[Dataset entries]
....

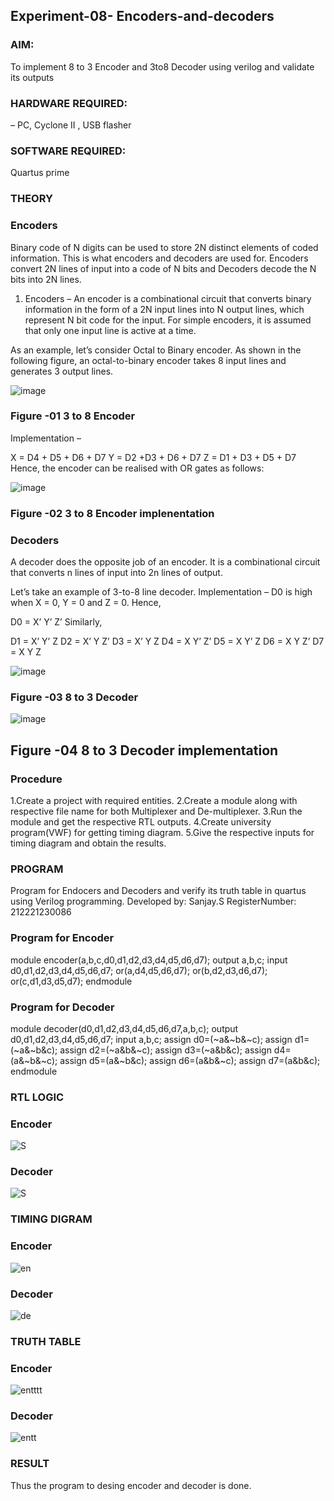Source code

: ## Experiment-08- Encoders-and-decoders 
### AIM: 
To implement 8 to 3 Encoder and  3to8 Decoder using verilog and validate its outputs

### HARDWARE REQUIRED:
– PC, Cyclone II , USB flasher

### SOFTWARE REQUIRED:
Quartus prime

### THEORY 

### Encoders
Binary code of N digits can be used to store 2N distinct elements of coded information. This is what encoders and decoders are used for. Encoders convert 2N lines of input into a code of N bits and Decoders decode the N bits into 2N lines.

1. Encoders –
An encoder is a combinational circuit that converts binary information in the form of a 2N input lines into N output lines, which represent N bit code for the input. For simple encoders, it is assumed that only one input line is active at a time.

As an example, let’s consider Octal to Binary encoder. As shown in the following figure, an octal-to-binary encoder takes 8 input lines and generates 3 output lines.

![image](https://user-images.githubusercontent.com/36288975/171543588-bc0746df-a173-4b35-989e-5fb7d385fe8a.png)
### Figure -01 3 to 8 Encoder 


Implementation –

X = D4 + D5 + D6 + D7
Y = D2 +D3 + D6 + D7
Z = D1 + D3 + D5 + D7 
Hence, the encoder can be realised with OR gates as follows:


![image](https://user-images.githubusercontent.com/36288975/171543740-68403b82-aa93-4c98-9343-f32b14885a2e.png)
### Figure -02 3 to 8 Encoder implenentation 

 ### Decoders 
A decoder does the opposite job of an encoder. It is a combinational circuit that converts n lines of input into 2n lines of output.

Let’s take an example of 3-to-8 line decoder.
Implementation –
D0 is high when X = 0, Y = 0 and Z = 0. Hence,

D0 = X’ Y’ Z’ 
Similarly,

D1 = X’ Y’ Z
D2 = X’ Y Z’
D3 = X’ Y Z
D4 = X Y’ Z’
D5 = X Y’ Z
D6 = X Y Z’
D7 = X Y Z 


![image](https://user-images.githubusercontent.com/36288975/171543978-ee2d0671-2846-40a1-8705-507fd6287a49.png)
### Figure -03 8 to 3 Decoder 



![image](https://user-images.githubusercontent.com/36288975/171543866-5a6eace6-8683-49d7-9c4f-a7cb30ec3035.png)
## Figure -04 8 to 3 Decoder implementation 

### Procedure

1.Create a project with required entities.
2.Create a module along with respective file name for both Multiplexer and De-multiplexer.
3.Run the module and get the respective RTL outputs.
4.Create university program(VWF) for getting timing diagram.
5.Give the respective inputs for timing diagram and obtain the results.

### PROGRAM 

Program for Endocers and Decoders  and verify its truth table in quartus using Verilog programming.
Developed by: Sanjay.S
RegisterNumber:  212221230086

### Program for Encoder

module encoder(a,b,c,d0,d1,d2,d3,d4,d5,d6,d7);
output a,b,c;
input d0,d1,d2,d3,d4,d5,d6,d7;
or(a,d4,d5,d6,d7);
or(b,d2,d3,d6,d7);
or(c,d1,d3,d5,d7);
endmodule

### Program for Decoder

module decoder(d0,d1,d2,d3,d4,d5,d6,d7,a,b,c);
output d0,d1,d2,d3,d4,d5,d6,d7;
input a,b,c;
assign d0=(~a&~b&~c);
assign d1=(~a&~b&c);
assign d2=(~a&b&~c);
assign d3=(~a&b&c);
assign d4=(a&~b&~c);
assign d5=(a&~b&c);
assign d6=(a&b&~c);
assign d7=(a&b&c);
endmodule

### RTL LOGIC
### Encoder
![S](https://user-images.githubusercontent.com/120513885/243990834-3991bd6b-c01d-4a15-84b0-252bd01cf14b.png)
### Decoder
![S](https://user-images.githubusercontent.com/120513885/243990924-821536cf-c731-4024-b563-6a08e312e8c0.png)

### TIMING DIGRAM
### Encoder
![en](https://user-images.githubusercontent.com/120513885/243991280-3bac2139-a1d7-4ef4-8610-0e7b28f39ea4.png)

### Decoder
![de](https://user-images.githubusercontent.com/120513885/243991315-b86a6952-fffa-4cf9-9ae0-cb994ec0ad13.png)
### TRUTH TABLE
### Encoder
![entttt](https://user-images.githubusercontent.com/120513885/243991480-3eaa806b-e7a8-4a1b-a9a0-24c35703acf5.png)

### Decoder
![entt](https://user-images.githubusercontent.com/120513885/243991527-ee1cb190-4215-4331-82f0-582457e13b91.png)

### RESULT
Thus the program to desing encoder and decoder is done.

....

▶ [Requirement]:
Reproduce the data exactly, please, and omit its pictures.

▶ [Answer box]:
Source code

: ## Experiment-08- Encoders-and-decoders 
### AIM: 
To implement 8 to 3 Encoder and  3to8 Decoder using verilog and validate its outputs

### HARDWARE REQUIRED:
– PC, Cyclone II , USB flasher

### SOFTWARE REQUIRED:
Quartus prime

### THEORY 

### Encoders
Binary code of N digits can be used to store 2N distinct elements of coded information. This is what encoders and decoders are used for. Encoders convert 2N lines of input into a code of N bits and Decoders decode the N bits into 2N lines.

1. Encoders –
An encoder is a combinational circuit that converts binary information in the form of a 2N input lines into N output lines, which represent N bit code for the input. For simple encoders, it is assumed that only one input line is active at a time.

As an example, let’s consider Octal to Binary encoder. As shown in the following figure, an octal-to-binary encoder takes 8 input lines and generates 3 output lines.

![image](https://user-images.githubusercontent.com/36288975/171543588-bc0746df-a173-4b35-989e-5fb7d385fe8a.png)
### Figure -01 3 to 8 Encoder 


Implementation –

X = D4 + D5 + D6 + D7
Y = D2 +D3 + D6 + D7
Z = D1 + D3 + D5 + D7 
Hence, the encoder can be realised with OR gates as follows:


![image](https://user-images.githubusercontent.com/36288975/171543740-68403b82-aa93-4c98-9343-f32b14885a2e.png)
### Figure -02 3 to 8 Encoder implenentation 

 ### Decoders 
A decoder does the opposite job of an encoder. It is a combinational circuit that converts n lines of input into 2n lines of output.

Let’s take an example of 3-to-8 line decoder.
Implementation –
D0 is high when X = 0, Y = 0 and Z = 0. Hence,

D0 = X’ Y’ Z’ 
Similarly,

D1 = X’ Y’ Z
D2 = X’ Y Z’
D3 = X’ Y Z
D4 = X Y’ Z’
D5 = X Y’ Z
D6 = X Y Z’
D7 = X Y Z 


![image](https://user-images.githubusercontent.com/36288975/171543978-ee2d0671-2846-40a1-8705-507fd6287a49.png)
### Figure -03 8 to 3 Decoder 



![image](https://user-images.githubusercontent.com/36288975/171543866-5a6eace6-8683-49d7-9c4f-a7cb30ec3035.png)
## Figure -04 8 to 3 Decoder implementation 

### Procedure

1.Create a project with required entities.
2.Create a module along with respective file name for both Multiplexer and De-multiplexer.
3.Run the module and get the respective RTL outputs.
4.Create university program(VWF) for getting timing diagram.
5.Give the respective inputs for timing diagram and obtain the results.

### PROGRAM 

Program for Endocers and Decoders  and verify its truth table in quartus using Verilog programming.
Developed by: Sanjay.S
RegisterNumber:  212221230086

### Program for Encoder

module encoder(a,b,c,d0,d1,d2,d3,d4,d5,d6,d7);
output a,b,c;
input d0,d1,d2,d3,d4,d5,d6,d7;
or(a,d4,d5,d6,d7);
or(b,d2,d3,d6,d7);
or(c,d1,d3,d5,d7);
endmodule

### Program for Decoder

module decoder(d0,d1,d2,d3,d4,d5,d6,d7,a,b,c);
output d0,d1,d2,d3,d4,d5,d6,d7;
input a,b,c;
assign d0=(~a&~b&~c);
assign d1=(~a&~b&c);
assign d2=(~a&b&~c);
assign d3=(~a&b&c);
assign d4=(a&~b&~c);
assign d5=(a&~b&c);
assign d6=(a&b&~c);
assign d7=(a&b&c);
endmodule

### RTL LOGIC
### Encoder
![S](https://user-images.githubusercontent.com/120513885/243990834-3991bd6b-c01d-4a15-84b0-252bd01cf14b.png)
### Decoder
![S](https://user-images.githubusercontent.com/120513885/243990924-821536cf-c731-4024-b563-6a08e312e8c0.png)

### TIMING DIGRAM
### Encoder
![en](https://user-images.githubusercontent.com/120513885/243991280-3bac2139-a1d7-4ef4-8610-0e7b28f39ea4.png)

### Decoder
![de](https://user-images.githubusercontent.com/120513885/243991315-b86a6952-fffa-4cf9-9ae0-cb994ec0ad13.png)
### TRUTH TABLE
### Encoder
![entttt](https://user-images.githubusercontent.com/120513885/243991480-3eaa806b-e7a8-4a1b-a9a0-24c35703acf5.png)

### Decoder
![entt](https://user-images.githubusercontent.com/120513885/243991527-ee1cb190-4215-4331-82f0-582457e13b91.png)

### RESULT
Thus the program to desing encoder and decoder is done.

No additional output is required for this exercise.